Please give every record below again exactly, and keep the pictures out.

[Data shown]

★ ★ ★ ★ ★

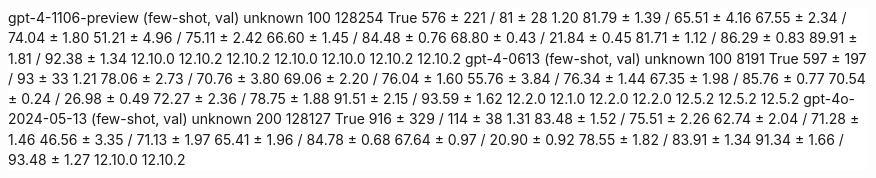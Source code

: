  <tbody>
  <tr class="not-merged-model">
   <td>gpt-4-1106-preview (few-shot, val)</td> 
   <td class="num_model_parameters">unknown</td> 
   <td class="vocabulary_size">100</td> 
   <td class="max_sequence_length">128254</td> 
   <td class="commercially_licensed">True</td> 
   <td class="speed">576 ± 221 / 81 ± 28</td> 
   <td class="rank">1.20</td> 
   <td class="en ner">81.79 ± 1.39 / 65.51 ± 4.16</td> 
   <td class="en sent">67.55 ± 2.34 / 74.04 ± 1.80</td> 
   <td class="en la">51.21 ± 4.96 / 75.11 ± 2.42</td> 
   <td class="en rc">66.60 ± 1.45 / 84.48 ± 0.76</td> 
   <td class="en summ">68.80 ± 0.43 / 21.84 ± 0.45</td> 
   <td class="en know">81.71 ± 1.12 / 86.29 ± 0.83</td> 
   <td class="en reason">89.91 ± 1.81 / 92.38 ± 1.34</td> 
   <td>12.10.0</td> 
   <td>12.10.2</td> 
   <td>12.10.2</td> 
   <td>12.10.0</td> 
   <td>12.10.0</td> 
   <td>12.10.2</td> 
   <td>12.10.2</td> 
   </tr>
  <tr class="not-merged-model">
   <td>gpt-4-0613 (few-shot, val)</td> 
   <td class="num_model_parameters">unknown</td> 
   <td class="vocabulary_size">100</td> 
   <td class="max_sequence_length">8191</td> 
   <td class="commercially_licensed">True</td> 
   <td class="speed">597 ± 197 / 93 ± 33</td> 
   <td class="rank">1.21</td> 
   <td class="en ner">78.06 ± 2.73 / 70.76 ± 3.80</td> 
   <td class="en sent">69.06 ± 2.20 / 76.04 ± 1.60</td> 
   <td class="en la">55.76 ± 3.84 / 76.34 ± 1.44</td> 
   <td class="en rc">67.35 ± 1.98 / 85.76 ± 0.77</td> 
   <td class="en summ">70.54 ± 0.24 / 26.98 ± 0.49</td> 
   <td class="en know">72.27 ± 2.36 / 78.75 ± 1.88</td> 
   <td class="en reason">91.51 ± 2.15 / 93.59 ± 1.62</td> 
   <td>12.2.0</td> 
   <td>12.1.0</td> 
   <td>12.2.0</td> 
   <td>12.2.0</td> 
   <td>12.5.2</td> 
   <td>12.5.2</td> 
   <td>12.5.2</td> 
   </tr>
  <tr class="not-merged-model">
   <td>gpt-4o-2024-05-13 (few-shot, val)</td> 
   <td class="num_model_parameters">unknown</td> 
   <td class="vocabulary_size">200</td> 
   <td class="max_sequence_length">128127</td> 
   <td class="commercially_licensed">True</td> 
   <td class="speed">916 ± 329 / 114 ± 38</td> 
   <td class="rank">1.31</td> 
   <td class="en ner">83.48 ± 1.52 / 75.51 ± 2.26</td> 
   <td class="en sent">62.74 ± 2.04 / 71.28 ± 1.46</td> 
   <td class="en la">46.56 ± 3.35 / 71.13 ± 1.97</td> 
   <td class="en rc">65.41 ± 1.96 / 84.78 ± 0.68</td> 
   <td class="en summ">67.64 ± 0.97 / 20.90 ± 0.92</td> 
   <td class="en know">78.55 ± 1.82 / 83.91 ± 1.34</td> 
   <td class="en reason">91.34 ± 1.66 / 93.48 ± 1.27</td> 
   <td>12.10.0</td> 
   <td>12.10.2</td>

★ ★ ★ ★ ★

[Answer section]
Source code

:  <tbody>
  <tr class="not-merged-model">
   <td>gpt-4-1106-preview (few-shot, val)</td> 
   <td class="num_model_parameters">unknown</td> 
   <td class="vocabulary_size">100</td> 
   <td class="max_sequence_length">128254</td> 
   <td class="commercially_licensed">True</td> 
   <td class="speed">576 ± 221 / 81 ± 28</td> 
   <td class="rank">1.20</td> 
   <td class="en ner">81.79 ± 1.39 / 65.51 ± 4.16</td> 
   <td class="en sent">67.55 ± 2.34 / 74.04 ± 1.80</td> 
   <td class="en la">51.21 ± 4.96 / 75.11 ± 2.42</td> 
   <td class="en rc">66.60 ± 1.45 / 84.48 ± 0.76</td> 
   <td class="en summ">68.80 ± 0.43 / 21.84 ± 0.45</td> 
   <td class="en know">81.71 ± 1.12 / 86.29 ± 0.83</td> 
   <td class="en reason">89.91 ± 1.81 / 92.38 ± 1.34</td> 
   <td>12.10.0</td> 
   <td>12.10.2</td> 
   <td>12.10.2</td> 
   <td>12.10.0</td> 
   <td>12.10.0</td> 
   <td>12.10.2</td> 
   <td>12.10.2</td> 
   </tr>
  <tr class="not-merged-model">
   <td>gpt-4-0613 (few-shot, val)</td> 
   <td class="num_model_parameters">unknown</td> 
   <td class="vocabulary_size">100</td> 
   <td class="max_sequence_length">8191</td> 
   <td class="commercially_licensed">True</td> 
   <td class="speed">597 ± 197 / 93 ± 33</td> 
   <td class="rank">1.21</td> 
   <td class="en ner">78.06 ± 2.73 / 70.76 ± 3.80</td> 
   <td class="en sent">69.06 ± 2.20 / 76.04 ± 1.60</td> 
   <td class="en la">55.76 ± 3.84 / 76.34 ± 1.44</td> 
   <td class="en rc">67.35 ± 1.98 / 85.76 ± 0.77</td> 
   <td class="en summ">70.54 ± 0.24 / 26.98 ± 0.49</td> 
   <td class="en know">72.27 ± 2.36 / 78.75 ± 1.88</td> 
   <td class="en reason">91.51 ± 2.15 / 93.59 ± 1.62</td> 
   <td>12.2.0</td> 
   <td>12.1.0</td> 
   <td>12.2.0</td> 
   <td>12.2.0</td> 
   <td>12.5.2</td> 
   <td>12.5.2</td> 
   <td>12.5.2</td> 
   </tr>
  <tr class="not-merged-model">
   <td>gpt-4o-2024-05-13 (few-shot, val)</td> 
   <td class="num_model_parameters">unknown</td> 
   <td class="vocabulary_size">200</td> 
   <td class="max_sequence_length">128127</td> 
   <td class="commercially_licensed">True</td> 
   <td class="speed">916 ± 329 / 114 ± 38</td> 
   <td class="rank">1.31</td> 
   <td class="en ner">83.48 ± 1.52 / 75.51 ± 2.26</td> 
   <td class="en sent">62.74 ± 2.04 / 71.28 ± 1.46</td> 
   <td class="en la">46.56 ± 3.35 / 71.13 ± 1.97</td> 
   <td class="en rc">65.41 ± 1.96 / 84.78 ± 0.68</td> 
   <td class="en summ">67.64 ± 0.97 / 20.90 ± 0.92</td> 
   <td class="en know">78.55 ± 1.82 / 83.91 ± 1.34</td> 
   <td class="en reason">91.34 ± 1.66 / 93.48 ± 1.27</td> 
   <td>12.10.0</td> 
   <td>12.10.2</td>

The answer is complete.